RECORD SET>

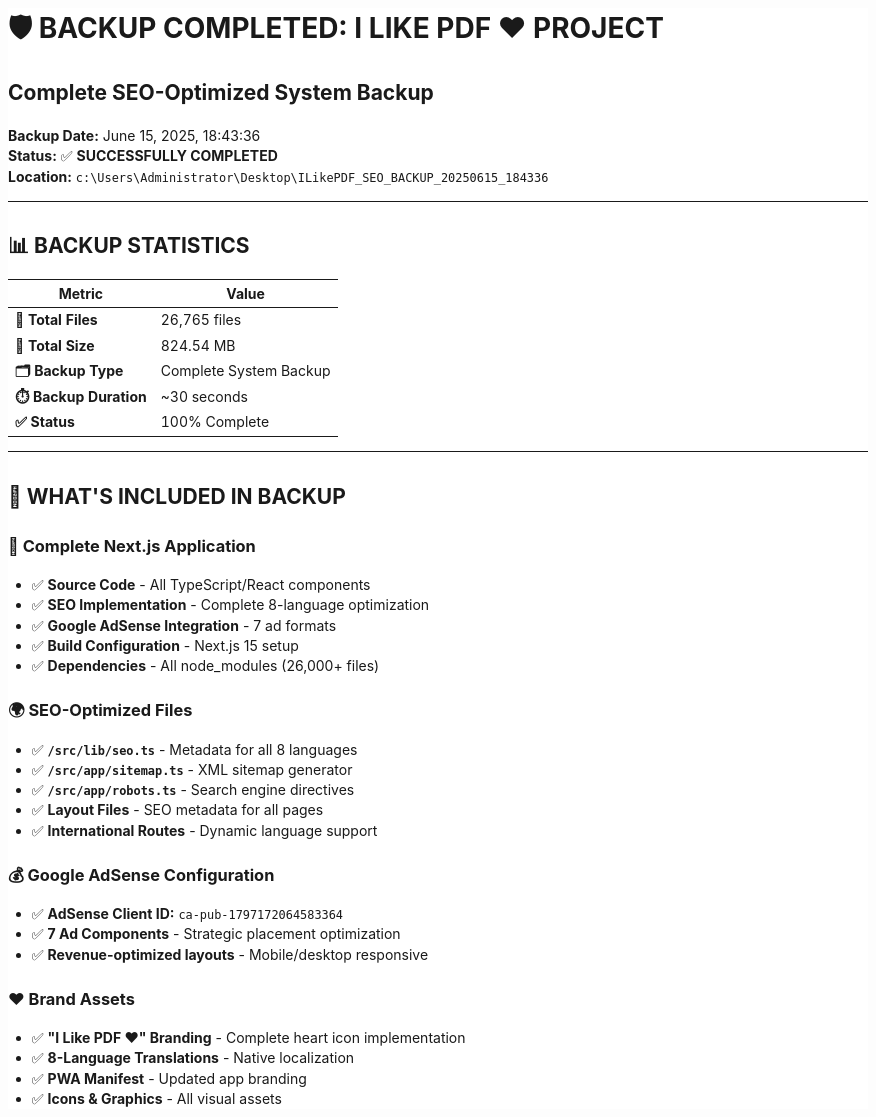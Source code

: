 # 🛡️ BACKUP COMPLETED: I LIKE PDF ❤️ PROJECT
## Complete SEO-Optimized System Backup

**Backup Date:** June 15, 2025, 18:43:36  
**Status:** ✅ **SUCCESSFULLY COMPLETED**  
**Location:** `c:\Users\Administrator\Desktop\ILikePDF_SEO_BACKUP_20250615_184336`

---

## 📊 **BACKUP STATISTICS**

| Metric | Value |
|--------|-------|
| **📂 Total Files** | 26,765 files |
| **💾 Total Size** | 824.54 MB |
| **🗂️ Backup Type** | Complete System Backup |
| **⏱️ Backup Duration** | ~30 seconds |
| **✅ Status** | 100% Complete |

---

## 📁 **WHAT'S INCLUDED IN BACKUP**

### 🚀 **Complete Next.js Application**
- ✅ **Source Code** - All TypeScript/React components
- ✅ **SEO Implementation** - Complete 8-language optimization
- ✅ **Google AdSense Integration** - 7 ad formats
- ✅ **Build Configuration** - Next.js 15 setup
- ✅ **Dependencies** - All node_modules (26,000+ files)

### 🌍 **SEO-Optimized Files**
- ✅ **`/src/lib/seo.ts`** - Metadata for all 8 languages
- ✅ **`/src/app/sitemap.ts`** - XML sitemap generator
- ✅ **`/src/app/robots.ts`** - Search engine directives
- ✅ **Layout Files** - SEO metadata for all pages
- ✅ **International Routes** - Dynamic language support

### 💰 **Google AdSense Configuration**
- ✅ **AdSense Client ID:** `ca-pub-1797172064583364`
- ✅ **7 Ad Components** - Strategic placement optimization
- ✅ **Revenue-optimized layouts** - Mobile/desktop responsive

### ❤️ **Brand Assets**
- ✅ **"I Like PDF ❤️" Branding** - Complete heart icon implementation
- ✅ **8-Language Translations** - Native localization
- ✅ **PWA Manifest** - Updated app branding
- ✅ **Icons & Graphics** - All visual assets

BRIEF>
The preceding entries are to be written out again exactly, with the pictures removed.

ANSWER BELOW>
Source code

: # 🛡️ BACKUP COMPLETED: I LIKE PDF ❤️ PROJECT
## Complete SEO-Optimized System Backup

**Backup Date:** June 15, 2025, 18:43:36  
**Status:** ✅ **SUCCESSFULLY COMPLETED**  
**Location:** `c:\Users\Administrator\Desktop\ILikePDF_SEO_BACKUP_20250615_184336`

---

## 📊 **BACKUP STATISTICS**

| Metric | Value |
|--------|-------|
| **📂 Total Files** | 26,765 files |
| **💾 Total Size** | 824.54 MB |
| **🗂️ Backup Type** | Complete System Backup |
| **⏱️ Backup Duration** | ~30 seconds |
| **✅ Status** | 100% Complete |

---

## 📁 **WHAT'S INCLUDED IN BACKUP**

### 🚀 **Complete Next.js Application**
- ✅ **Source Code** - All TypeScript/React components
- ✅ **SEO Implementation** - Complete 8-language optimization
- ✅ **Google AdSense Integration** - 7 ad formats
- ✅ **Build Configuration** - Next.js 15 setup
- ✅ **Dependencies** - All node_modules (26,000+ files)

### 🌍 **SEO-Optimized Files**
- ✅ **`/src/lib/seo.ts`** - Metadata for all 8 languages
- ✅ **`/src/app/sitemap.ts`** - XML sitemap generator
- ✅ **`/src/app/robots.ts`** - Search engine directives
- ✅ **Layout Files** - SEO metadata for all pages
- ✅ **International Routes** - Dynamic language support

### 💰 **Google AdSense Configuration**
- ✅ **AdSense Client ID:** `ca-pub-1797172064583364`
- ✅ **7 Ad Components** - Strategic placement optimization
- ✅ **Revenue-optimized layouts** - Mobile/desktop responsive

### ❤️ **Brand Assets**
- ✅ **"I Like PDF ❤️" Branding** - Complete heart icon implementation
- ✅ **8-Language Translations** - Native localization
- ✅ **PWA Manifest** - Updated app branding
- ✅ **Icons & Graphics** - All visual assets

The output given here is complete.